Listed entries:

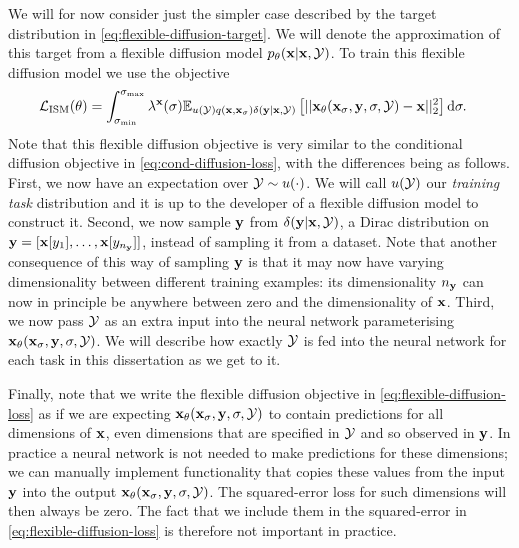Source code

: We will for now consider just the simpler case described by the target distribution in \cref{eq:flexible-diffusion-target}. We will denote the approximation of this target from a flexible diffusion model $p_\theta({\mathbf{x}}|{\mathbf{x}},{\mathcal{Y}})$. To train this flexible diffusion model we use the objective
\begin{align} \label{eq:flexible-diffusion-loss}
    \mathcal{L}_\text{ISM}(\theta) &= \int_{\sigma_\text{min}}^{\sigma_\text{max}} \lambda^{\mathbf{x}}(\sigma) \mathbb{E}_{u({\mathcal{Y}})q({\mathbf{x}}, {\mathbf{x}}_\sigma)\delta({\mathbf{y}}|{\mathbf{x}},{\mathcal{Y}})} \left[ 
    || {\mathbf{x}}_\theta({\mathbf{x}}_\sigma, {\mathbf{y}}, \sigma, {\mathcal{Y}}) - {\mathbf{x}} ||_2^2 \right] \mathrm{d}\sigma.
\end{align}
Note that this flexible diffusion objective is very similar to the conditional diffusion objective in \cref{eq:cond-diffusion-loss}, with the differences being as follows. First, we now have an expectation over ${\mathcal{Y}} \sim u(\cdot)$. We will call $u({\mathcal{Y}})$ our \textit{training task} distribution and it is up to the developer of a flexible diffusion model to construct it. Second, we now sample ${\mathbf{y}}$ from $\delta({\mathbf{y}}|{\mathbf{x}},{\mathcal{Y}})$, a Dirac distribution on ${\mathbf{y}} = [ {\mathbf{x}}[y_1], \ldots, {\mathbf{x}}[y_{n_{\mathbf{y}}}] ]$, instead of sampling it from a dataset. Note that another consequence of this way of sampling ${\mathbf{y}}$ is that it may now have varying dimensionality between different training examples: its dimensionality $n_{\mathbf{y}}$ can now in principle be anywhere between zero and the dimensionality of ${\mathbf{x}}$. Third, we now pass ${\mathcal{Y}}$ as an extra input into the neural network parameterising ${\mathbf{x}}_\theta({\mathbf{x}}_\sigma, {\mathbf{y}}, \sigma, {\mathcal{Y}})$. We will describe how exactly ${\mathcal{Y}}$ is fed into the neural network for each task in this dissertation as we get to it.

Finally, note that we write the flexible diffusion objective in  \cref{eq:flexible-diffusion-loss} as if we are expecting ${\mathbf{x}}_\theta({\mathbf{x}}_\sigma, {\mathbf{y}}, \sigma, {\mathcal{Y}})$ to contain predictions for all dimensions of ${\mathbf{x}}$, even dimensions that are specified in ${\mathcal{Y}}$ and so observed in ${\mathbf{y}}$. In practice a neural network is not needed to make predictions for these dimensions; we can manually implement functionality that copies these values from the input ${\mathbf{y}}$ into the output ${\mathbf{x}}_\theta({\mathbf{x}}_\sigma, {\mathbf{y}}, \sigma, {\mathcal{Y}})$. The squared-error loss for such dimensions will then always be zero. The fact that we include them in the squared-error in \cref{eq:flexible-diffusion-loss} is therefore not important in practice.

Work item: Some lines in the material contain "delta". Show all of them.

Response area:
    \mathcal{L}_\text{ISM}(\theta) &= \int_{\sigma_\text{min}}^{\sigma_\text{max}} \lambda^{\mathbf{x}}(\sigma) \mathbb{E}_{u({\mathcal{Y}})q({\mathbf{x}}, {\mathbf{x}}_\sigma)\delta({\mathbf{y}}|{\mathbf{x}},{\mathcal{Y}})} \left[ 
Note that this flexible diffusion objective is very similar to the conditional diffusion objective in \cref{eq:cond-diffusion-loss}, with the differences being as follows. First, we now have an expectation over ${\mathcal{Y}} \sim u(\cdot)$. We will call $u({\mathcal{Y}})$ our \textit{training task} distribution and it is up to the developer of a flexible diffusion model to construct it. Second, we now sample ${\mathbf{y}}$ from $\delta({\mathbf{y}}|{\mathbf{x}},{\mathcal{Y}})$, a Dirac distribution on ${\mathbf{y}} = [ {\mathbf{x}}[y_1], \ldots, {\mathbf{x}}[y_{n_{\mathbf{y}}}] ]$, instead of sampling it from a dataset. Note that another consequence of this way of sampling ${\mathbf{y}}$ is that it may now have varying dimensionality between different training examples: its dimensionality $n_{\mathbf{y}}$ can now in principle be anywhere between zero and the dimensionality of ${\mathbf{x}}$. Third, we now pass ${\mathcal{Y}}$ as an extra input into the neural network parameterising ${\mathbf{x}}_\theta({\mathbf{x}}_\sigma, {\mathbf{y}}, \sigma, {\mathcal{Y}})$. We will describe how exactly ${\mathcal{Y}}$ is fed into the neural network for each task in this dissertation as we get to it.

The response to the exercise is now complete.